▶ **HOW TO COMPLETE THIS TASK**
The lines from the start of the data up to and including the one with "objects of type" should be returned exactly, and nothing else.

Stored items from a collection:

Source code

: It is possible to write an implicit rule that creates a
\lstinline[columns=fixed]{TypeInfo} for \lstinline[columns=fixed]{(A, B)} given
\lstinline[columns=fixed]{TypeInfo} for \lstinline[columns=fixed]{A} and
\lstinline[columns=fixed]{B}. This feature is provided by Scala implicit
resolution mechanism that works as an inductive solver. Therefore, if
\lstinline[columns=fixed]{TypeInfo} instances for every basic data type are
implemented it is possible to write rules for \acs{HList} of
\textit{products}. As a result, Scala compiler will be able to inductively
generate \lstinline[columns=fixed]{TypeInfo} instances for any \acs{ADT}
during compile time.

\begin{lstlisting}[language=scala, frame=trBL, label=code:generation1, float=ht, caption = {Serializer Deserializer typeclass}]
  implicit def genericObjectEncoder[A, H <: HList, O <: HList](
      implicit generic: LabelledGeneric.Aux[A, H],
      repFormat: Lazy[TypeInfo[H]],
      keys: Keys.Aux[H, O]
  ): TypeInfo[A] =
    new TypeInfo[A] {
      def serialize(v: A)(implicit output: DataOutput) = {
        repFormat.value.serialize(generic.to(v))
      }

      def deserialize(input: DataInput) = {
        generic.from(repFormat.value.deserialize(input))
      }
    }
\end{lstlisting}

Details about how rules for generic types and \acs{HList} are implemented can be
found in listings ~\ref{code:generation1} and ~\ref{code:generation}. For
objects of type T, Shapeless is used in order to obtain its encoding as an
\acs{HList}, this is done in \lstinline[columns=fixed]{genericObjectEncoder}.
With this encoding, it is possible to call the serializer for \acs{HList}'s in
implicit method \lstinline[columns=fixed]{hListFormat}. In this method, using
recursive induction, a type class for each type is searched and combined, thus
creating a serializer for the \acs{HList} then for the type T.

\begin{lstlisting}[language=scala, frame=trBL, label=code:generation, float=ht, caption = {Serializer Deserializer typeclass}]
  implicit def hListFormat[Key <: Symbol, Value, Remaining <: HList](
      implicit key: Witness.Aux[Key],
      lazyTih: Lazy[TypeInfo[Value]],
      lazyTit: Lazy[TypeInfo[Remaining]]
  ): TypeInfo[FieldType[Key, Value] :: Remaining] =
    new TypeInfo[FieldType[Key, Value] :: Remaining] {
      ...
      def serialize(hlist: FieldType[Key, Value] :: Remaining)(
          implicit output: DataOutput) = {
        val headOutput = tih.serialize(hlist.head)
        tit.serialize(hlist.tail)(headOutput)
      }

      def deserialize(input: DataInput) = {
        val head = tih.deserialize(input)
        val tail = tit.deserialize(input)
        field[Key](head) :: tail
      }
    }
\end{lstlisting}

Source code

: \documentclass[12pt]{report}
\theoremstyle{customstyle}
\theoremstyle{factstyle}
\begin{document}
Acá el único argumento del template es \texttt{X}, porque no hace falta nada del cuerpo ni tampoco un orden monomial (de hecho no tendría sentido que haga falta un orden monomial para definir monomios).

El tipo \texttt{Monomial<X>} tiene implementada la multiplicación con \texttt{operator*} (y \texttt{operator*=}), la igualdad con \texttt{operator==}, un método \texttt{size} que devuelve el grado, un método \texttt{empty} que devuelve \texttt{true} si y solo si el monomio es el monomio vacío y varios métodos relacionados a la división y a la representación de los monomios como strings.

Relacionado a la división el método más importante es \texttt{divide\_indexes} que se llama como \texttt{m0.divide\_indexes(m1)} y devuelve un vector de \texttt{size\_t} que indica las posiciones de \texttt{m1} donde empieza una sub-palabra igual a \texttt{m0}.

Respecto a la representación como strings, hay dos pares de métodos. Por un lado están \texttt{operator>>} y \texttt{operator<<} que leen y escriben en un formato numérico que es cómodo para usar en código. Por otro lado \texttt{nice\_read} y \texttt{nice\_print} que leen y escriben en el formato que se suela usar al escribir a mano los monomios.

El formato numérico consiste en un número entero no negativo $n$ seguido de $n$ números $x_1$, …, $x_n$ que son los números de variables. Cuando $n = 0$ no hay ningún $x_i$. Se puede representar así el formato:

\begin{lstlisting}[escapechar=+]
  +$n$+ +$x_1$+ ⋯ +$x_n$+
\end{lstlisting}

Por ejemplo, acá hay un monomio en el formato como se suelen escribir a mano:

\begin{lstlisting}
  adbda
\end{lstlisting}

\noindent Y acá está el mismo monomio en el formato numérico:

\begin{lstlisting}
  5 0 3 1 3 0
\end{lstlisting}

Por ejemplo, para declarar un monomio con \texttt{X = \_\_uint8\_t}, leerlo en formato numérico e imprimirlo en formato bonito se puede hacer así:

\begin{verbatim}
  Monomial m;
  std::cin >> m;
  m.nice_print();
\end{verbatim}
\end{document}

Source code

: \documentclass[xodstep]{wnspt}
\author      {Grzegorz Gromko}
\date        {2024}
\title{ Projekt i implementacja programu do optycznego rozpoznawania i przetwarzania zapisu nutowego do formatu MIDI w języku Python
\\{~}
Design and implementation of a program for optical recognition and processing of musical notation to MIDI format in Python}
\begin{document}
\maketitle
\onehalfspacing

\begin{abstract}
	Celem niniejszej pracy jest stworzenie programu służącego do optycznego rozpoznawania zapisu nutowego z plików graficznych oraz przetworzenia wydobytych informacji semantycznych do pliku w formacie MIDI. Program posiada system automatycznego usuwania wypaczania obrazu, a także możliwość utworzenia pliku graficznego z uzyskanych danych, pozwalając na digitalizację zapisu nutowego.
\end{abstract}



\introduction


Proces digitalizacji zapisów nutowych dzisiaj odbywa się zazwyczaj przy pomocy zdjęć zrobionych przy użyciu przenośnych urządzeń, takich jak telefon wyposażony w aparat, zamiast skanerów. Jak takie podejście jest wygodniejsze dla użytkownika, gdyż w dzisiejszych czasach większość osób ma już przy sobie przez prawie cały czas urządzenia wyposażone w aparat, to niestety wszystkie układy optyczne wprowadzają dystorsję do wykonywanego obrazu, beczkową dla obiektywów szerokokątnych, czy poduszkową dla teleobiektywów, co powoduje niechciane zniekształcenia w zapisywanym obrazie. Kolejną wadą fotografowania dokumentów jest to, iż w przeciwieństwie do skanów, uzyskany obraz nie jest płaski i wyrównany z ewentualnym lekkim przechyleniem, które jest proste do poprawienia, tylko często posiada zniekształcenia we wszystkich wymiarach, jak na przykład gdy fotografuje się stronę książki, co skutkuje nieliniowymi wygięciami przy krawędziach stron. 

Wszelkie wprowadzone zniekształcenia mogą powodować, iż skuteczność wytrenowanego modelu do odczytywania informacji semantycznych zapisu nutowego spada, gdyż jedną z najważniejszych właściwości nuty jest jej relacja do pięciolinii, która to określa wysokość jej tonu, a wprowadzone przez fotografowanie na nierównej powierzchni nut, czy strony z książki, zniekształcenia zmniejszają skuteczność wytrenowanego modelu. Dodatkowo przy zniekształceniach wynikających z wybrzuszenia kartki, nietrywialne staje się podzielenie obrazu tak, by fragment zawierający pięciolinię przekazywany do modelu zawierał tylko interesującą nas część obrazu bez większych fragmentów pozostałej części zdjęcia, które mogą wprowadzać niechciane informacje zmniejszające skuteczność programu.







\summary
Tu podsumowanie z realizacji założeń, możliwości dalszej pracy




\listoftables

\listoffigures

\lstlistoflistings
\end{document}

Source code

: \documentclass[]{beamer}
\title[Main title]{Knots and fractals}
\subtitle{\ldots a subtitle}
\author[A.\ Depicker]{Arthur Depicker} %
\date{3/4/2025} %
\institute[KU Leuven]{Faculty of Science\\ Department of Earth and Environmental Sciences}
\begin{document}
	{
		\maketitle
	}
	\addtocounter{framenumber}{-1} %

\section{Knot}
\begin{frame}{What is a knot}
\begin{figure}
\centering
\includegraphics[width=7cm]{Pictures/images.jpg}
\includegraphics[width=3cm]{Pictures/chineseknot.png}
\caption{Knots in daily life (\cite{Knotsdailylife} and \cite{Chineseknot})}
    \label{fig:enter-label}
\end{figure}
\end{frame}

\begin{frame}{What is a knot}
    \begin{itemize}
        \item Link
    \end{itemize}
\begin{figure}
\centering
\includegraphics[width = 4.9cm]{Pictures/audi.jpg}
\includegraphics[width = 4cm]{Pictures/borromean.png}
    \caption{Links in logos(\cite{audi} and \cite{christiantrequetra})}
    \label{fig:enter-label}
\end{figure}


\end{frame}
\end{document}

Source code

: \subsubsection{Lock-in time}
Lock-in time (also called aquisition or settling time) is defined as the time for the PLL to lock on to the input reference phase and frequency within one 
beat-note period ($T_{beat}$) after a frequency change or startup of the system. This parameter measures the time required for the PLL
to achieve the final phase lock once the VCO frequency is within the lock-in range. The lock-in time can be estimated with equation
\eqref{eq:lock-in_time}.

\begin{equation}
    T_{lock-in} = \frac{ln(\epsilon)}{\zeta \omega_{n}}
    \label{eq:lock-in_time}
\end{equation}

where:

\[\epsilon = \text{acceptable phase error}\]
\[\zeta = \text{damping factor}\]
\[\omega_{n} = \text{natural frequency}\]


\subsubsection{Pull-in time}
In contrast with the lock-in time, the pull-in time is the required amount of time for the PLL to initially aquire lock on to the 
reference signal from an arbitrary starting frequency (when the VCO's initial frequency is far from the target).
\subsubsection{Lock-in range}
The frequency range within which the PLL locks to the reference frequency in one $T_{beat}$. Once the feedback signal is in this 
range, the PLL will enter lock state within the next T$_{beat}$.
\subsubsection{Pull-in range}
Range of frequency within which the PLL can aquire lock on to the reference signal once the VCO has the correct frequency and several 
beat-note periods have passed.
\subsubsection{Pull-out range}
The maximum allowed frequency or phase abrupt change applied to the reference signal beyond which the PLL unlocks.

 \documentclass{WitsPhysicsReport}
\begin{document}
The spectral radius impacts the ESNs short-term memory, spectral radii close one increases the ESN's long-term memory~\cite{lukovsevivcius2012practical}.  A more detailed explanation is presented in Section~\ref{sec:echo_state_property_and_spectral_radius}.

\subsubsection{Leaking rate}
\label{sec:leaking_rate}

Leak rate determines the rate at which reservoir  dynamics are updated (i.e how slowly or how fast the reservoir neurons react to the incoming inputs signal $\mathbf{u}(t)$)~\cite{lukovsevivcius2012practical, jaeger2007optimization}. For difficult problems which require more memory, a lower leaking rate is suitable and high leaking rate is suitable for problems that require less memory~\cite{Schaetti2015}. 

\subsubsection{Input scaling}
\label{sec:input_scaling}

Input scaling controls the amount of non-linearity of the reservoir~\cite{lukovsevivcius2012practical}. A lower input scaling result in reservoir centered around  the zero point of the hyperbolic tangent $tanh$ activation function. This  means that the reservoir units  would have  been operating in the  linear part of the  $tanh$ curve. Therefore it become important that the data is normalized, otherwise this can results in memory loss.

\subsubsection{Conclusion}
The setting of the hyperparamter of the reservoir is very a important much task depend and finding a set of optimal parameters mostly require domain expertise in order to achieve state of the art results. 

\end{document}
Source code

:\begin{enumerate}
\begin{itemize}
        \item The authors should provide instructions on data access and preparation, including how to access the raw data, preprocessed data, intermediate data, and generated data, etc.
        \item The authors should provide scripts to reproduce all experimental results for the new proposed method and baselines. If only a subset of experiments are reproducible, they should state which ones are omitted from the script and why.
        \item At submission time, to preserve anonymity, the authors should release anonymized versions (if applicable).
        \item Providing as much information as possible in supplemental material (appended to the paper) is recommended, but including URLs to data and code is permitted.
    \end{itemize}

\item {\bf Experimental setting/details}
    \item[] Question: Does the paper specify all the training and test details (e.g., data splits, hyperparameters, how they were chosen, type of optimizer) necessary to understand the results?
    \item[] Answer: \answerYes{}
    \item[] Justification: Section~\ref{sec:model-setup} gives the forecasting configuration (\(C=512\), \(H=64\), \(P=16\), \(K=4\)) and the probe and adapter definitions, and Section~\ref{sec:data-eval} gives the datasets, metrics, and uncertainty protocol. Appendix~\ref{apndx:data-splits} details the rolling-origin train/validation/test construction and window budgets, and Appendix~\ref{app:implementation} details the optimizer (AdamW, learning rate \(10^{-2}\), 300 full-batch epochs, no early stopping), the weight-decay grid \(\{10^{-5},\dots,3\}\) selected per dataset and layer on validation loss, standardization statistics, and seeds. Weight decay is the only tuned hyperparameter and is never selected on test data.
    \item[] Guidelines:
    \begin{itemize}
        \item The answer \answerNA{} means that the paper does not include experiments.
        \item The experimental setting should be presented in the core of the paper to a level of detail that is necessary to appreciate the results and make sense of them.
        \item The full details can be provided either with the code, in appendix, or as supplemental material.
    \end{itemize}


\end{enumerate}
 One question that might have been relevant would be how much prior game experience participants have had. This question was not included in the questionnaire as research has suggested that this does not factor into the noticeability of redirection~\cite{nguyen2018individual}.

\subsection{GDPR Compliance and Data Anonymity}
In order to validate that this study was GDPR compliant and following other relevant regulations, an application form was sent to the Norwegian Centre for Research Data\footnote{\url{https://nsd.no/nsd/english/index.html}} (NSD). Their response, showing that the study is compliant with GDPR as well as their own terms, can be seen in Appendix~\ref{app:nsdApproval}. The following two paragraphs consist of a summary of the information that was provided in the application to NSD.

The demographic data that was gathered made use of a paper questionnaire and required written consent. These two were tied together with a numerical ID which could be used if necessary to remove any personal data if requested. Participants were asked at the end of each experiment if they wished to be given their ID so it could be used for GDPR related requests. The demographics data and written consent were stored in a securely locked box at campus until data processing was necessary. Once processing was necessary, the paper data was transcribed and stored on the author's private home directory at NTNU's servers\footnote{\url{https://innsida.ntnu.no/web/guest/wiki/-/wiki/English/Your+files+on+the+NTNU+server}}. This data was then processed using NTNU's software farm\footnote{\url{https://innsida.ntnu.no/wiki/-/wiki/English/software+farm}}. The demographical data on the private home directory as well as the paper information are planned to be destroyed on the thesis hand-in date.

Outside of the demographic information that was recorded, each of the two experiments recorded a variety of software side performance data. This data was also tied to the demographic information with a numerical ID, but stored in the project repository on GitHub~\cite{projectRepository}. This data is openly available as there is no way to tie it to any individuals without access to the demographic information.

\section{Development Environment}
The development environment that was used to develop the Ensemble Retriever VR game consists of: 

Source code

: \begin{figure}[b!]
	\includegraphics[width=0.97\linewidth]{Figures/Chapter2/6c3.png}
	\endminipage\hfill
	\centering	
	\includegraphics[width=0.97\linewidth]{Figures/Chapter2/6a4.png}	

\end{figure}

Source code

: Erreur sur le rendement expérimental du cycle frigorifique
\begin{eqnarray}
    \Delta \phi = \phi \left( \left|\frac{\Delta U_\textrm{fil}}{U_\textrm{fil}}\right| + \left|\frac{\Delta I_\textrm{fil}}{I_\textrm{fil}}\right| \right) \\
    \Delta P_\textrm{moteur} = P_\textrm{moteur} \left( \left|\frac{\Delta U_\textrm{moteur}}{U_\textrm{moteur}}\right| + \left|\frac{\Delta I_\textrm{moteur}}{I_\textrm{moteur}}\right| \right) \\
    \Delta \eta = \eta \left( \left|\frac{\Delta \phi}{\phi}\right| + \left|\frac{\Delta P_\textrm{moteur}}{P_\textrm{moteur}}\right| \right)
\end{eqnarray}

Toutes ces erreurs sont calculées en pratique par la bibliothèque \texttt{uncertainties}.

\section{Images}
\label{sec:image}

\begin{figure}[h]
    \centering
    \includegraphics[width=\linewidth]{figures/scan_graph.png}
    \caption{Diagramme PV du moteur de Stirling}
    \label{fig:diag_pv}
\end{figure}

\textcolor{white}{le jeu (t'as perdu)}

▶ **RESPONSE BOX**
Source code

: It is possible to write an implicit rule that creates a
\lstinline[columns=fixed]{TypeInfo} for \lstinline[columns=fixed]{(A, B)} given
\lstinline[columns=fixed]{TypeInfo} for \lstinline[columns=fixed]{A} and
\lstinline[columns=fixed]{B}. This feature is provided by Scala implicit
resolution mechanism that works as an inductive solver. Therefore, if
\lstinline[columns=fixed]{TypeInfo} instances for every basic data type are
implemented it is possible to write rules for \acs{HList} of
\textit{products}. As a result, Scala compiler will be able to inductively
generate \lstinline[columns=fixed]{TypeInfo} instances for any \acs{ADT}
during compile time.

\begin{lstlisting}[language=scala, frame=trBL, label=code:generation1, float=ht, caption = {Serializer Deserializer typeclass}]
  implicit def genericObjectEncoder[A, H <: HList, O <: HList](
      implicit generic: LabelledGeneric.Aux[A, H],
      repFormat: Lazy[TypeInfo[H]],
      keys: Keys.Aux[H, O]
  ): TypeInfo[A] =
    new TypeInfo[A] {
      def serialize(v: A)(implicit output: DataOutput) = {
        repFormat.value.serialize(generic.to(v))
      }

      def deserialize(input: DataInput) = {
        generic.from(repFormat.value.deserialize(input))
      }
    }
\end{lstlisting}

Details about how rules for generic types and \acs{HList} are implemented can be
found in listings ~\ref{code:generation1} and ~\ref{code:generation}. For
objects of type T, Shapeless is used in order to obtain its encoding as an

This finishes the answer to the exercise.